*** Block opens ***

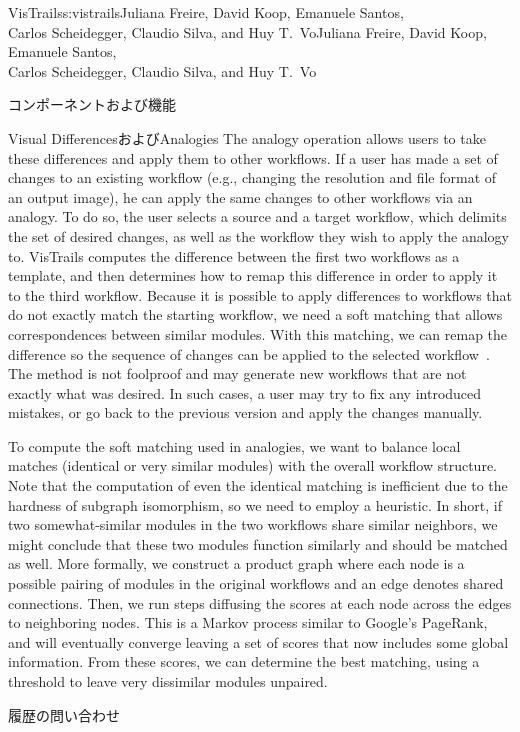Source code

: \begin{aosachaptertoc}{VisTrails}{s:vistrails}{Juliana Freire, David Koop, Emanuele Santos, \\ Carlos Scheidegger, Claudio Silva, and Huy T.\ Vo}{Juliana Freire, David Koop, Emanuele Santos, \\ \hspace*{0.9cm} Carlos Scheidegger, Claudio Silva, and Huy T.\ Vo}
\begin{aosasect1}{コンポーネントおよび機能}
\begin{aosasect2}{Visual DifferencesおよびAnalogies}
The analogy operation allows users to take these differences and apply
them to other workflows.  If a user has made a set of changes to an
existing workflow (e.g., changing the resolution and file format of an
output image), he can apply the same changes to other workflows via an
analogy.  To do so, the user selects a source and a target workflow,
which delimits the set of desired changes, as well as the workflow
they wish to apply the analogy to.  VisTrails computes the difference
between the first two workflows as a template, and then determines 
how to remap this difference in order to apply it to the third
workflow.  Because it is possible to apply differences to workflows
that do not exactly match the starting workflow, we need a soft
matching that allows correspondences between similar modules.  With
this matching, we can remap the difference so the sequence of changes
can be applied to the selected
workflow~\cite{bib:scheidegger:analogy}.  The method is not foolproof
and may generate new workflows that are not exactly what was desired.
In such cases, a user may try to fix any introduced mistakes, or go
back to the previous version and apply the changes manually.

To compute the soft matching used in analogies, we want to balance
local matches (identical or very similar modules) with the overall
workflow structure.  Note that the computation of even the identical
matching is inefficient due to the hardness of subgraph isomorphism,
so we need to employ a heuristic.  In short, if two somewhat-similar
modules in the two workflows share similar neighbors, we might
conclude that these two modules function similarly and should be
matched as well.  More formally, we construct a product graph where
each node is a possible pairing of modules in the original workflows
and an edge denotes shared connections.  Then, we run steps diffusing
the scores at each node across the edges to neighboring nodes.  This
is a Markov process similar to Google's PageRank, and will eventually
converge leaving a set of scores that now includes some global
information.  From these scores, we can determine the best matching,
using a threshold to leave very dissimilar modules unpaired.

\end{aosasect2}

\begin{aosasect2}{履歴の問い合わせ}


\end{aosasect2}
\end{aosasect1}
\end{aosachaptertoc}
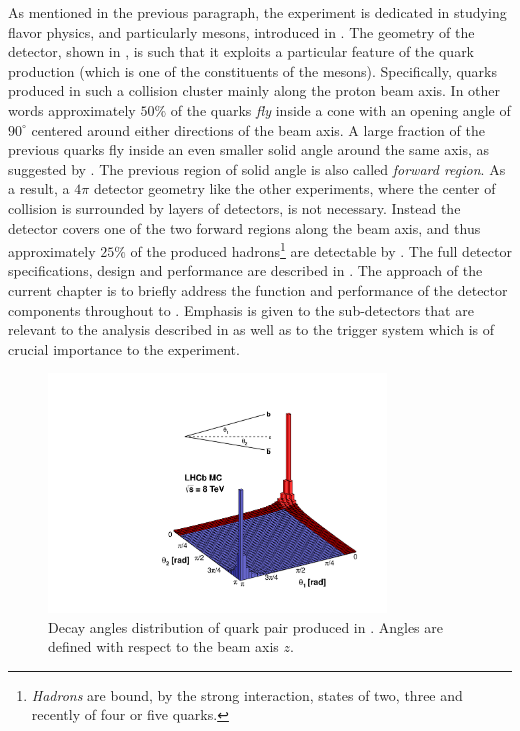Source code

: As mentioned in the previous paragraph, the \lhcb experiment is dedicated in studying flavor physics,
and particularly \B mesons, introduced in . The geometry of the \lhcb detector,
shown in , is such that it exploits a particular feature of the
\bquark quark production (which is one of the constituents of the \B mesons). Specifically, \bquark quarks
produced in such a collision cluster mainly along the proton beam axis. In other words approximately $50\%$
of the \bquark quarks {\it fly} inside a cone with an opening angle of $90^\circ$ centered around
either directions of the beam axis. A large fraction of the previous quarks fly inside an even smaller
solid angle around the same axis, as suggested by . The previous region of solid
angle is also called {\it forward region}.
As a result, a $4\pi$ detector geometry like the other \lhc experiments, where the center of collision
is surrounded by layers of detectors, is not necessary. Instead the \lhcb detector covers one of the two
forward regions along the beam axis, and thus approximately $25\%$ of the produced \bquark
hadrons\footnote{ {\it Hadrons} are bound, by the strong interaction, states of two,
three and recently \cite{Aaij:2016nsc} of four or five quarks.} are detectable by \lhcb.
The full \lhcb detector specifications, design and performance are described in \cite{Aaij:2014jba}.
The approach of the current chapter is to briefly address the function and performance of the detector components
throughout  to . Emphasis is given to the sub-detectors that are relevant
to the analysis described in  as well as to the trigger system which is of crucial importance
to the \lhcb experiment.

\begin{figure}[t]
  \centering
  \includegraphics[width=0.8\textwidth, trim=0cm 0cm 0cm 2.5cm, clip=true]{Figures/Chapter2/08_rad_acc_scheme_right}
  \caption{Decay angles distribution of \bquark quark pair produced in \lhcb. Angles are defined with
           respect to the beam axis $z$.}
  \label{bb_roduction_angles}
\end{figure}
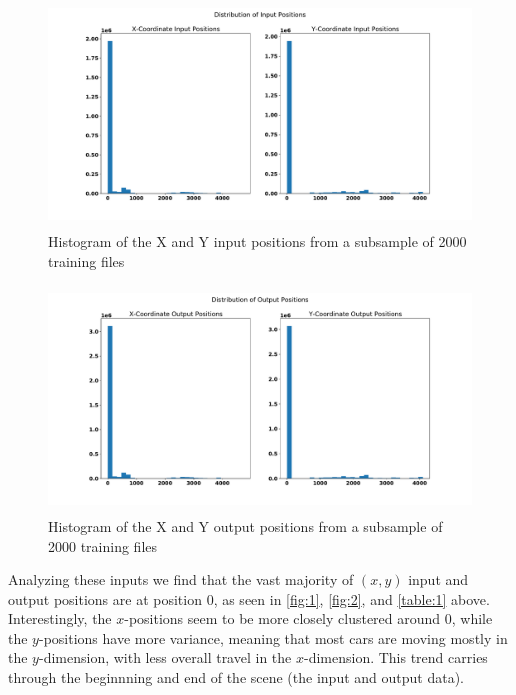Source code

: \documentclass{article}
\begin{document}
        \begin{figure}[H]
            \centering
            \includegraphics[height=6cm]{figures/sample-in-position-hist.pdf}%
            \caption{Histogram of the X and Y input positions from a subsample of 2000 training files}%
            \label{fig:1}
        \end{figure}        
                
        \begin{figure}[H]
            \centering
            \includegraphics[height=6cm]{figures/sample-out-position-hist.pdf}%
            \caption{Histogram of the X and Y output positions from a subsample of 2000 training files}%
            \label{fig:2}
        \end{figure}

        Analyzing these inputs we find that the vast majority of $(x,y)$ input and output positions are at position $0$, as seen in 
        \autoref{fig:1}, \autoref{fig:2}, and \autoref{table:1} above. Interestingly, the $x$-positions seem to be 
        more closely clustered around $0$, while the $y$-positions 
        have more variance, meaning that most cars are moving mostly in the $y$-dimension, with less overall travel in the $x$-dimension. This
        trend carries through the beginnning and end of the scene (the input and output data).
        
\end{document}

*** Block closes ***

WHAT YOU SHOULD DO:
Reproduce, without alteration and without pictures, only those lines that lie between the first line of the entries above and the line containing "the scores at", both of them included.

EXERCISE OUTPUT:
Source code

: \begin{aosachaptertoc}{VisTrails}{s:vistrails}{Juliana Freire, David Koop, Emanuele Santos, \\ Carlos Scheidegger, Claudio Silva, and Huy T.\ Vo}{Juliana Freire, David Koop, Emanuele Santos, \\ \hspace*{0.9cm} Carlos Scheidegger, Claudio Silva, and Huy T.\ Vo}
\begin{aosasect1}{コンポーネントおよび機能}
\begin{aosasect2}{Visual DifferencesおよびAnalogies}
The analogy operation allows users to take these differences and apply
them to other workflows.  If a user has made a set of changes to an
existing workflow (e.g., changing the resolution and file format of an
output image), he can apply the same changes to other workflows via an
analogy.  To do so, the user selects a source and a target workflow,
which delimits the set of desired changes, as well as the workflow
they wish to apply the analogy to.  VisTrails computes the difference
between the first two workflows as a template, and then determines 
how to remap this difference in order to apply it to the third
workflow.  Because it is possible to apply differences to workflows
that do not exactly match the starting workflow, we need a soft
matching that allows correspondences between similar modules.  With
this matching, we can remap the difference so the sequence of changes
can be applied to the selected
workflow~\cite{bib:scheidegger:analogy}.  The method is not foolproof
and may generate new workflows that are not exactly what was desired.
In such cases, a user may try to fix any introduced mistakes, or go
back to the previous version and apply the changes manually.

To compute the soft matching used in analogies, we want to balance
local matches (identical or very similar modules) with the overall
workflow structure.  Note that the computation of even the identical
matching is inefficient due to the hardness of subgraph isomorphism,
so we need to employ a heuristic.  In short, if two somewhat-similar
modules in the two workflows share similar neighbors, we might
conclude that these two modules function similarly and should be
matched as well.  More formally, we construct a product graph where
each node is a possible pairing of modules in the original workflows
and an edge denotes shared connections.  Then, we run steps diffusing
the scores at each node across the edges to neighboring nodes.  This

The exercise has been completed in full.